U.S. stock index futures pointed to a flat open on Monday after the terror attacks in Paris over the weekend, with markets expecting subdued trade as investors looked to traditional safe-haven assets.
Futures traded mostly lower, giving up an earlier attempt to hold gains after sharp overnight losses.
European markets were mixed Monday after earlier trading higher as traders digested the potential impact of the coordinated attacks in Paris on Friday night.
"Everything is of secondary importance to Friday's events in Paris. It is far too soon to judge the full economic implications of the attacks," said Emily Nicol, economist at Daiwa Capital Markets.
Short-term German government bonds hit record lows on Monday as investors looked to safety, with U.S. Treasurys also seeing steady demand, with yields on the 10-year yield pushed down to trade around 2.25 percent.
Elsewhere gold traded around 0.6 percent higher at $1,087 an ounce and oil prices climbed, recovering from some of last week's heavy selling, but remained near August lows.
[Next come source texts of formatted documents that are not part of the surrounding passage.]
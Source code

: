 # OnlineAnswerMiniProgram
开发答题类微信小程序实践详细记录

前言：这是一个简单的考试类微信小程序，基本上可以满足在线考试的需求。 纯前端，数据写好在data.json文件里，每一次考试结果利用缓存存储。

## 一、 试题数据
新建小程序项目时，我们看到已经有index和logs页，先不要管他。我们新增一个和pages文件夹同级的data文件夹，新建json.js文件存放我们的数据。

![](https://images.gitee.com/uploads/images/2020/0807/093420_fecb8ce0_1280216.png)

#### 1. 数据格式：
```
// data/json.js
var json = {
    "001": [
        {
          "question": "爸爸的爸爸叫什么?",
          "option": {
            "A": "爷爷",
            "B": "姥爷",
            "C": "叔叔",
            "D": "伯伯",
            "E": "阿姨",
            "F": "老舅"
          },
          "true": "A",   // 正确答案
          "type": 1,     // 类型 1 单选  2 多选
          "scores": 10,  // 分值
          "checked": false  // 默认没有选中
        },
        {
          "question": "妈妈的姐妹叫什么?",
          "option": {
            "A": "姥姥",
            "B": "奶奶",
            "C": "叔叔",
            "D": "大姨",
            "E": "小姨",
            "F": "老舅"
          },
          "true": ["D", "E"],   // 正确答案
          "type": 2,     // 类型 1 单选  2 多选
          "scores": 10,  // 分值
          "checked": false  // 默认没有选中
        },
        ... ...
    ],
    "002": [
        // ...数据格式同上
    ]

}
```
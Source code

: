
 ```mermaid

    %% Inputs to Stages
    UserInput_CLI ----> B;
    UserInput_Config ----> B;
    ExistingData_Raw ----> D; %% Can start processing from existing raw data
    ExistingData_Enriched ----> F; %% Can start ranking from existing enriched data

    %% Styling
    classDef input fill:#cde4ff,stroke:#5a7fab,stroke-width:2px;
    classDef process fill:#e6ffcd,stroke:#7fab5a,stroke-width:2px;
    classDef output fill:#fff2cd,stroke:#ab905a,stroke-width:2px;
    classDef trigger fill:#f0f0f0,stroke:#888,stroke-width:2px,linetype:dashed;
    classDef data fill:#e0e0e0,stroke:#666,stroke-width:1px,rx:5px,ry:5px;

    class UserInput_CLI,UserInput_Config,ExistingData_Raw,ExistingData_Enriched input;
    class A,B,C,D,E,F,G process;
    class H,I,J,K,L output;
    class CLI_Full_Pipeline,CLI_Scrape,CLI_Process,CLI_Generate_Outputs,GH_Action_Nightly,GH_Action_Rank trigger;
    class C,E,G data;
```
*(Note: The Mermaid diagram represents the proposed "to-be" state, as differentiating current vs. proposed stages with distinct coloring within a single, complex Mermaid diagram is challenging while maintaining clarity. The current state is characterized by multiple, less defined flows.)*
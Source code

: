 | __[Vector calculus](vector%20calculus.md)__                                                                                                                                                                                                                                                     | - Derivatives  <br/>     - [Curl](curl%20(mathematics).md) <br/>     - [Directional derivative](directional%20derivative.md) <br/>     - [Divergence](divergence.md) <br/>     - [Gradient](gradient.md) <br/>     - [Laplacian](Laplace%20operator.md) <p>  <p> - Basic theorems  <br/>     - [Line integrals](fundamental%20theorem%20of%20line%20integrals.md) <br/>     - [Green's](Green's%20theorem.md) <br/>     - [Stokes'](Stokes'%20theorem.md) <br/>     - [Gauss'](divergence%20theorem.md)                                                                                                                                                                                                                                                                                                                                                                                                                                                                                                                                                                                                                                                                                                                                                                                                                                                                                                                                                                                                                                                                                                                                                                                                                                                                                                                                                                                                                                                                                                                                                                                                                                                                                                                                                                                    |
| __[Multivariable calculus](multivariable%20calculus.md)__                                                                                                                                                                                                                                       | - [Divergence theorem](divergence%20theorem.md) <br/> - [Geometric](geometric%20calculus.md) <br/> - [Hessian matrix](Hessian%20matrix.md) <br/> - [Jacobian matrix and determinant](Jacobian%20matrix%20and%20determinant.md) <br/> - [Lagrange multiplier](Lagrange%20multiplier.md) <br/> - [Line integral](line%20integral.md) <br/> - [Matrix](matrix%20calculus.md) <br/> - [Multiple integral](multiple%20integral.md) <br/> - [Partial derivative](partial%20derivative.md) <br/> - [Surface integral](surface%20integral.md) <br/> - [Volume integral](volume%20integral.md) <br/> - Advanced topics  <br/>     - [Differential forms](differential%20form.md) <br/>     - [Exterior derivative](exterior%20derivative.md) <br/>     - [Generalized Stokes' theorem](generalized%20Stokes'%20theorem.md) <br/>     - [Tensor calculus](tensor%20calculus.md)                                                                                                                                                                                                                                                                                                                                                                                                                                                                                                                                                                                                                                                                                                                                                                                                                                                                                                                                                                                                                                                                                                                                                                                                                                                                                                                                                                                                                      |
U.S. crude futures were trading 0.4 percent higher at $40.90 a barrel early Monday, while Brent was up more about 1.8 percent near $44.38 a barrel as of 8:52 a.m., ET.
Top European Central Bank policymakers – including President Mario Draghi will be speaking Monday and might give clues to the likely monetary policy response to the tragic events.
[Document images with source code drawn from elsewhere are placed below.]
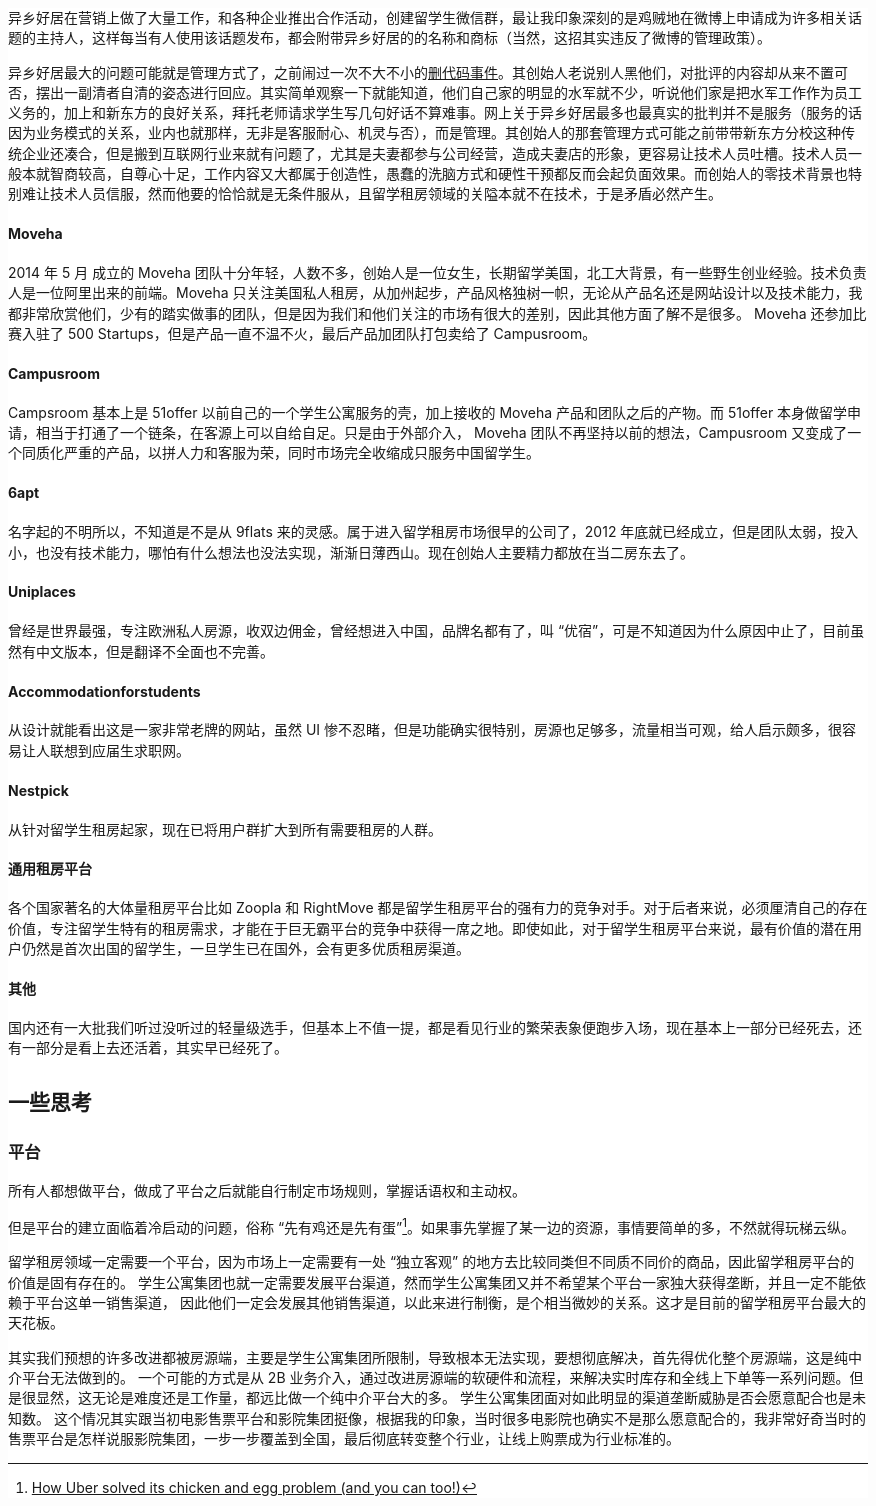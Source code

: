 异乡好居在营销上做了大量工作，和各种企业推出合作活动，创建留学生微信群，最让我印象深刻的是鸡贼地在微博上申请成为许多相关话题的主持人，这样每当有人使用该话题发布，都会附带异乡好居的的名称和商标（当然，这招其实违反了微博的管理政策）。

异乡好居最大的问题可能就是管理方式了，之前闹过一次不大不小的[删代码事件](https://www.zhihu.com/question/46294596)。其创始人老说别人黑他们，对批评的内容却从来不置可否，摆出一副清者自清的姿态进行回应。其实简单观察一下就能知道，他们自己家的明显的水军就不少，听说他们家是把水军工作作为员工义务的，加上和新东方的良好关系，拜托老师请求学生写几句好话不算难事。网上关于异乡好居最多也最真实的批判并不是服务（服务的话因为业务模式的关系，业内也就那样，无非是客服耐心、机灵与否），而是管理。其创始人的那套管理方式可能之前带带新东方分校这种传统企业还凑合，但是搬到互联网行业来就有问题了，尤其是夫妻都参与公司经营，造成夫妻店的形象，更容易让技术人员吐槽。技术人员一般本就智商较高，自尊心十足，工作内容又大都属于创造性，愚蠢的洗脑方式和硬性干预都反而会起负面效果。而创始人的零技术背景也特别难让技术人员信服，然而他要的恰恰就是无条件服从，且留学租房领域的关隘本就不在技术，于是矛盾必然产生。

#### Moveha
2014 年 5 月 成立的 Moveha 团队十分年轻，人数不多，创始人是一位女生，长期留学美国，北工大背景，有一些野生创业经验。技术负责人是一位阿里出来的前端。Moveha 只关注美国私人租房，从加州起步，产品风格独树一帜，无论从产品名还是网站设计以及技术能力，我都非常欣赏他们，少有的踏实做事的团队，但是因为我们和他们关注的市场有很大的差别，因此其他方面了解不是很多。 Moveha 还参加比赛入驻了 500 Startups，但是产品一直不温不火，最后产品加团队打包卖给了 Campusroom。

#### Campusroom
Campsroom 基本上是 51offer 以前自己的一个学生公寓服务的壳，加上接收的 Moveha 产品和团队之后的产物。而 51offer 本身做留学申请，相当于打通了一个链条，在客源上可以自给自足。只是由于外部介入， Moveha 团队不再坚持以前的想法，Campusroom 又变成了一个同质化严重的产品，以拼人力和客服为荣，同时市场完全收缩成只服务中国留学生。

#### 6apt
名字起的不明所以，不知道是不是从 9flats 来的灵感。属于进入留学租房市场很早的公司了，2012 年底就已经成立，但是团队太弱，投入小，也没有技术能力，哪怕有什么想法也没法实现，渐渐日薄西山。现在创始人主要精力都放在当二房东去了。

#### Uniplaces
曾经是世界最强，专注欧洲私人房源，收双边佣金，曾经想进入中国，品牌名都有了，叫 “优宿”，可是不知道因为什么原因中止了，目前虽然有中文版本，但是翻译不全面也不完善。

#### Accommodationforstudents
从设计就能看出这是一家非常老牌的网站，虽然 UI 惨不忍睹，但是功能确实很特别，房源也足够多，流量相当可观，给人启示颇多，很容易让人联想到应届生求职网。

#### Nestpick
从针对留学生租房起家，现在已将用户群扩大到所有需要租房的人群。

#### 通用租房平台
各个国家著名的大体量租房平台比如 Zoopla 和 RightMove 都是留学生租房平台的强有力的竞争对手。对于后者来说，必须厘清自己的存在价值，专注留学生特有的租房需求，才能在于巨无霸平台的竞争中获得一席之地。即使如此，对于留学生租房平台来说，最有价值的潜在用户仍然是首次出国的留学生，一旦学生已在国外，会有更多优质租房渠道。

#### 其他
国内还有一大批我们听过没听过的轻量级选手，但基本上不值一提，都是看见行业的繁荣表象便跑步入场，现在基本上一部分已经死去，还有一部分是看上去还活着，其实早已经死了。

## 一些思考

### 平台
所有人都想做平台，做成了平台之后就能自行制定市场规则，掌握话语权和主动权。

但是平台的建立面临着冷启动的问题，俗称 “先有鸡还是先有蛋”[^chicken-and-egg]。如果事先掌握了某一边的资源，事情要简单的多，不然就得玩梯云纵。

[^chicken-and-egg]: [How Uber solved its chicken and egg problem (and you can too!)](http://jitha.me/how-uber-solved-its-chicken-and-egg-problem/)

留学租房领域一定需要一个平台，因为市场上一定需要有一处 “独立客观” 的地方去比较同类但不同质不同价的商品，因此留学租房平台的价值是固有存在的。
学生公寓集团也就一定需要发展平台渠道，然而学生公寓集团又并不希望某个平台一家独大获得垄断，并且一定不能依赖于平台这单一销售渠道，
因此他们一定会发展其他销售渠道，以此来进行制衡，是个相当微妙的关系。这才是目前的留学租房平台最大的天花板。

其实我们预想的许多改进都被房源端，主要是学生公寓集团所限制，导致根本无法实现，要想彻底解决，首先得优化整个房源端，这是纯中介平台无法做到的。
一个可能的方式是从 2B 业务介入，通过改进房源端的软硬件和流程，来解决实时库存和全线上下单等一系列问题。但是很显然，这无论是难度还是工作量，都远比做一个纯中介平台大的多。
学生公寓集团面对如此明显的渠道垄断威胁是否会愿意配合也是未知数。
这个情况其实跟当初电影售票平台和影院集团挺像，根据我的印象，当时很多电影院也确实不是那么愿意配合的，我非常好奇当时的售票平台是怎样说服影院集团，一步一步覆盖到全国，最后彻底转变整个行业，让线上购票成为行业标准的。


[^power]: [权力寻租](https://baike.baidu.com/item/%E6%9D%83%E5%8A%9B%E5%AF%BB%E7%A7%9F)
[^typo]: 很遗憾，下边的启事仍然包含至少一个错字，可见要消除错别字确实需要十万分的精细
[^designer]: 写于 2015 年，可能最大的败笔就是说送锤子手机吧 😟
[^test4geeks]: [Test4Geeks](https://tests4geeks.com) 评测后会有详细的能力图，很多候选人都非常喜欢这个反馈
[^seo]: SEO 见效有较大的滞后量，尽量更早做、提前做。我们基本上是关闭服务后才迎来 SEO 的最高潮，之前我们根本没有料想会有多少用户能通过自然搜索进入站点。
[^blog]: 博客的跳出率计算需要进行修正，方式是对停留时间进行阈值计算，参见 [跳出率 - Google Analytics（分析）帮助](https://support.google.com/analytics/answer/1009409?hl=zh-Hans)
[^search-engine]: 其实从站长后台就能看出百度和 Google 的技术代差是多么之大，这么多年过去了，百度还是那一套落后界面，文档残缺不全，Google 不仅之前就领先，更新迭代都好几轮了
[^social]: 微博广告我们的使用经历很坑，大部分都被僵尸号看了。Facebook 广告也有一小部分发现是被无良次级广告商用某种方式刷掉了，理由是我们检测到有些引流用户打开的浏览器大小是 0 x 0
[^bicycle-shed]: [The Bikeshed email](http://phk.freebsd.dk/sagas/bikeshed.html)
[^toothbrush-test]: 每个人每天可以用上一两次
France has been rocked by a series of coordinated terrorist attacks in Paris on Friday night that left 129 dead and hundreds injured.
The Islamist militant group that calls itself "Islamic State" (ISIS) claimed responsibility for the attacks. France responded at the weekend by launching air strikes against IS targets in Syria.
The November Empire Manufacturing index came in at negative 10.7. October's print was negative 11.4.
Investors will also be looking to the minutes from the October Federal Open Market Committee meeting, released on Wednesday.
In Asia overnight, stocks were hit by a sell-off on Monday, with tourism-related plays among the hardest-hit, as sentiment was badly dented by the Paris attacks. In other Asia news, data released Monday showed Japan's economy slid back into recession in July-September.
"The atrocious events in Paris are, of course, the immediate cause of a weaker euro, and stronger yen. However, I am struck that the reaction to such atrocities has changed a lot since the attacks on New York, Washington D.C., and the skies above America in September 2001," said global strategist at Societe Generale, Kit Juckes in a note to clients published early Monday.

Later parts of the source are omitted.